Action item
Below are records; how many of their lines contain "fold"? Answer with only the number.

Data items
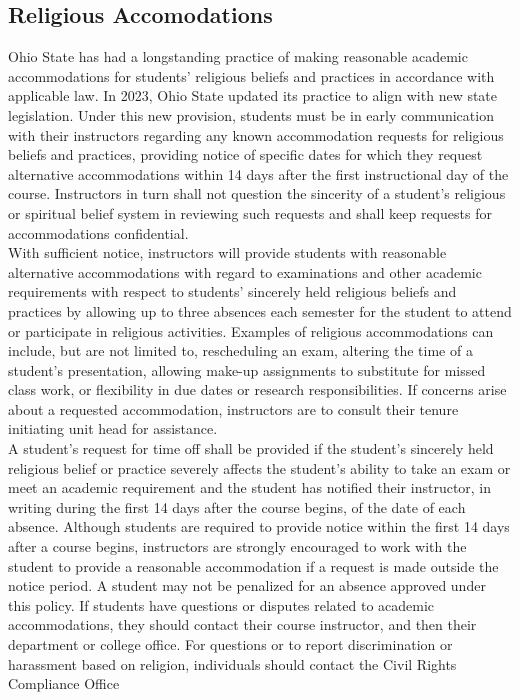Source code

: \documentclass{ximera}
\begin{document}
\subsection*{Religious Accomodations}
Ohio State has had a longstanding practice of making reasonable academic accommodations for students' religious beliefs and practices in accordance with applicable law. In 2023, Ohio State updated its practice to align with new state legislation. Under this new provision, students must be in early communication with their instructors regarding any known accommodation requests for religious beliefs and practices, providing notice of specific dates for which they request alternative accommodations within 14 days after the first instructional day of the course. Instructors in turn shall not question the sincerity of a student's religious or spiritual belief system in reviewing such requests and shall keep requests for accommodations confidential.\\
With sufficient notice, instructors will provide students with reasonable alternative accommodations with regard to examinations and other academic requirements with respect to students' sincerely held religious beliefs and practices by allowing up to three absences each semester for the student to attend or participate in religious activities. Examples of religious accommodations can include, but are not limited to, rescheduling an exam, altering the time of a student's presentation, allowing make-up assignments to substitute for missed class work, or flexibility in due dates or research responsibilities. If concerns arise about a requested accommodation, instructors are to consult their tenure initiating unit head for assistance.\\
A student's request for time off shall be provided if the student's sincerely held religious belief or practice severely affects the student's ability to take an exam or meet an academic requirement and the student has notified their instructor, in writing during the first 14 days after the course begins, of the date of each absence. Although students are required to provide notice within the first 14 days after a course begins, instructors are strongly encouraged to work with the student to provide a reasonable accommodation if a request is made outside the notice period. A student may not be penalized for an absence approved under this policy. If students have questions or disputes related to academic accommodations, they should contact their course instructor, and then their department or college office. For questions or to report discrimination or harassment based on religion, individuals should contact the Civil Rights Compliance Office
\end{document}
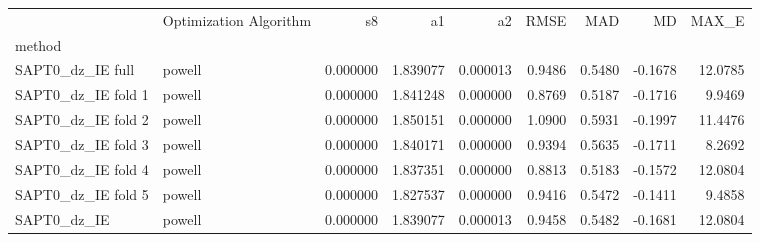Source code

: \begin{tabular}{llrrrrrrr}
 & Optimization Algorithm & s8 & a1 & a2 & RMSE & MAD & MD & MAX_E \\
method &  &  &  &  &  &  &  &  \\
SAPT0_dz_IE full & powell & 0.000000 & 1.839077 & 0.000013 & 0.9486 & 0.5480 & -0.1678 & 12.0785 \\
SAPT0_dz_IE fold 1 & powell & 0.000000 & 1.841248 & 0.000000 & 0.8769 & 0.5187 & -0.1716 & 9.9469 \\
SAPT0_dz_IE fold 2 & powell & 0.000000 & 1.850151 & 0.000000 & 1.0900 & 0.5931 & -0.1997 & 11.4476 \\
SAPT0_dz_IE fold 3 & powell & 0.000000 & 1.840171 & 0.000000 & 0.9394 & 0.5635 & -0.1711 & 8.2692 \\
SAPT0_dz_IE fold 4 & powell & 0.000000 & 1.837351 & 0.000000 & 0.8813 & 0.5183 & -0.1572 & 12.0804 \\
SAPT0_dz_IE fold 5 & powell & 0.000000 & 1.827537 & 0.000000 & 0.9416 & 0.5472 & -0.1411 & 9.4858 \\
SAPT0_dz_IE & powell & 0.000000 & 1.839077 & 0.000013 & 0.9458 & 0.5482 & -0.1681 & 12.0804 \\
\end{tabular}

Exercise solution
5